Of course, these dietary recommendations don't mean you have to take an all-or-nothing approach. In fact, Dr. Fuhrman's nutritarian approach suggests that as you add more and more plant items into your diet, according to his plan, your dependence on other food items will simply decrease.
One way to start taking steps toward a more plant-based lifestyle is to experiment with plant foods at least once a week. Sharing meals with others brings a communal aspect to your effort, which is also a part of good health! If you are cooking for a family, you can talk about the sources of each item on your table.
Here are three healthy and easy vegan weeknight dinner recipes:
"Bowls" are a quick and easy way to enjoy vegan meals. You can pack these one-dish meals with good nutrition and delicious and imaginative combinations of ingredients. Start your creative process with a pattern:
- Half grains and half beans
- A veggie rainbow
- Nuts and seeds
- Sauce (the key to a great bowl is its sauce)

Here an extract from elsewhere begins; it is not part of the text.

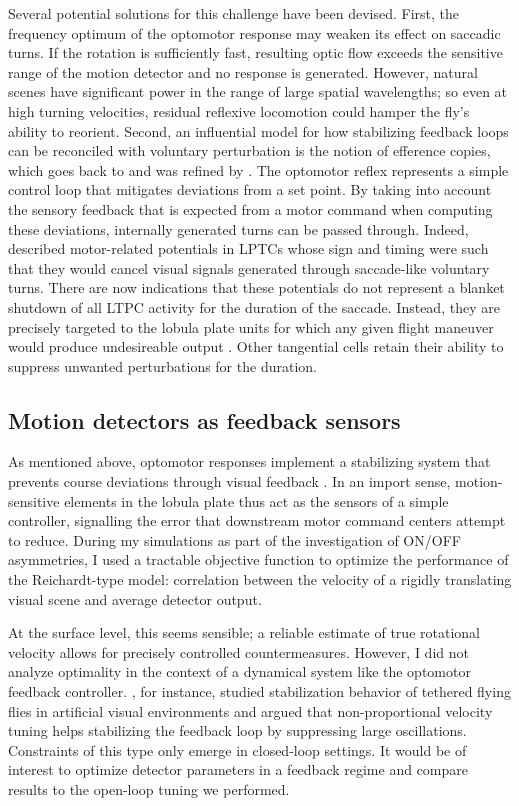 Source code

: Several potential solutions for this challenge have been devised. First, the frequency optimum of the optomotor response may weaken its effect on saccadic turns. If the rotation is sufficiently fast, resulting optic flow exceeds the sensitive range of the motion detector and no response is generated. However, natural scenes have significant power in the range of large spatial wavelengths; so even at high turning velocities, residual reflexive locomotion could hamper the fly's ability to reorient. Second, an influential model for how stabilizing feedback loops can be reconciled with voluntary perturbation is the notion of efference copies, which goes back to \citet{Helmholtz:1867aa} and was refined by \citet{Holst:1950aa}. The optomotor reflex represents a simple control loop that mitigates deviations from a set point. By taking into account the sensory feedback that is expected from a motor command when computing these deviations, internally generated turns can be passed through. Indeed, \citet{Kim:2015kr} described motor-related potentials in LPTCs whose sign and timing were such that they would cancel visual signals generated through saccade-like voluntary turns. There are now indications that these potentials do not represent a blanket shutdown of all LTPC activity for the duration of the saccade. Instead, they are precisely targeted to the lobula plate units for which any given flight maneuver would produce undesireable output \citep{Kim:2017aa}. Other tangential cells retain their ability to suppress unwanted perturbations for the duration.

\subsection{Motion detectors as feedback sensors}
As mentioned above, optomotor responses implement a stabilizing system that prevents course deviations through visual feedback \citep{Goetz:1965aa}. In an import sense, motion-sensitive elements in the lobula plate thus act as the sensors of a simple controller, signalling the error that downstream motor command centers attempt to reduce. During my simulations as part of the investigation of ON/OFF asymmetries, I used a tractable objective function to optimize the performance of the Reichardt-type model: correlation between the velocity of a rigidly translating visual scene and average detector output. 

At the surface level, this seems sensible; a reliable estimate of true rotational velocity allows for precisely controlled countermeasures. However, I did not analyze optimality in the context of a dynamical system like the optomotor feedback controller. \citet{Warzecha:1996bm}, for instance, studied stabilization behavior of tethered flying flies in artificial visual environments and argued that non-proportional velocity tuning helps stabilizing the feedback loop by suppressing large oscillations. Constraints of this type only emerge in closed-loop settings. It would be of interest to optimize detector parameters in a feedback regime and compare results to the open-loop tuning we performed.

Draw inspiration from various cuisines, including:
- Black beans, rice, corn
- Red bell pepper, avocado
- Chipotle dressing
- Tofu, brown rice
- Sprouts, mushrooms, spinach, carrots, cucumber
- Soy-ginger dressing
- Hummus, wheat berry salad
- Petite diced tomato, cucumber, red bell pepper, green onion, olives
- Tahina (sesame paste with added water, lemon juice, salt)

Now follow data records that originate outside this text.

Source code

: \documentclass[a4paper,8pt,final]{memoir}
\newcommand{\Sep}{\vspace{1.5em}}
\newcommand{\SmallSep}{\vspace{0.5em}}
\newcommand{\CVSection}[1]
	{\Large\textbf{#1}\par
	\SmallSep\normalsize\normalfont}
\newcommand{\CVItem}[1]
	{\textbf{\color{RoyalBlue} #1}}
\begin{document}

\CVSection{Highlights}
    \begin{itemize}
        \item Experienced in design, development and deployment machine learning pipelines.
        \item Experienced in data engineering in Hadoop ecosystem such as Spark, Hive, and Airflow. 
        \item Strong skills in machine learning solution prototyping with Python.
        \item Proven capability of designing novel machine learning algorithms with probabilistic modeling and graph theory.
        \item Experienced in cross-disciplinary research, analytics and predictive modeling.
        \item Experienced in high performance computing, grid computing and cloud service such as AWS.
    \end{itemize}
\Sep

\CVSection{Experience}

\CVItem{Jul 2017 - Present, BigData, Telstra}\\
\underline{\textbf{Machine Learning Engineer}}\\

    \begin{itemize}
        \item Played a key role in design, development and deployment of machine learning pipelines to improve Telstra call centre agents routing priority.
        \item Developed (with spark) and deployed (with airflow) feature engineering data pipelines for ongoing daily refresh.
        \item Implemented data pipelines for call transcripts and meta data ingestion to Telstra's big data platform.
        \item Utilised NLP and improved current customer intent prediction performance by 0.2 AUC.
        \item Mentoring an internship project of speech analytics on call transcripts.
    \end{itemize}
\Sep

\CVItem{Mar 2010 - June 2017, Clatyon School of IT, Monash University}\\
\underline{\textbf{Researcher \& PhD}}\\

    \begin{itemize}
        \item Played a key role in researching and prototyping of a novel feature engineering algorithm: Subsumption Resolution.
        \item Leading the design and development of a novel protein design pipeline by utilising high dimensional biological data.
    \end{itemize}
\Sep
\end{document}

You'll find more ideas for vegan "bowls" in a simple search on Pinterest.
Arrange the components in sections, attractively, with dressing on the side or drizzled over the whole.
Six-inch whole wheat pita pockets or "loaves" make an easy, delicious pizza crust.
- Use a flavorful, pureed spread as the first layer on your pita such as classic hummus, black bean chipotle-flavored hummus, or a vegan pesto (pine nuts, spinach, basil, lemon, garlic, salt and extra virgin olive oil).
- Add veggies like roasted tomato slices, roasted mushroom slices, caramelized or raw onion, sliced green olives, sliced red bell peppers, and grilled eggplant slices.
- Drizzle a thick sauce over the top, or add thin slices of tofu.
Place the pita pizzas in a pre-heated hot oven (500 degrees) and bake until warmed through and browning slightly on the top.
Soup with a crusty bread is a long-time favorite dinner in many homes. Since you're going to "sleep on" that meal, always make it lighter than the breakfast or midday meals that fuel your day.
- Make or buy a substantial whole grain bread.
- Make a pureed veggie soup by adding a little extra virgin olive oil to a pot and placing one quartered onion in with the oil and about a half gallon of cut up veggies. With quartered tomatoes, you can add a little ginger root. With peeled, cut-up sweet potatoes, a little cardamom works well. Pureed summer squash, peel left on, makes a beautiful, lemony-colored soup. Whatever veggie you use, add just a little water (barely any for the tomatoes, almost to cover for the sweet potatoes, moderate for summer squash), cover, and simmer until veggies are soft. Move to a high-powered blender (a regular blender will work), and blend until smooth. Garnish and serve.
- Alternatively, make a bean and veggie soup. Add a little extra virgin olive oil to a pot and some diced onion, carrots, and celery. Saute briefly, then add one pound of rinsed, pre-cooked beans and water to cover. Add six petite diced tomatoes and any other cut-up veggies of your choice. Cook until all is soft and well-blended. Add chopped cilantro or parsley and seasonings (salt and pepper or additional herbs you enjoy).
These easy, flexible meals are the basis of a whole new way of living healthfully, sustainably, and deliciously.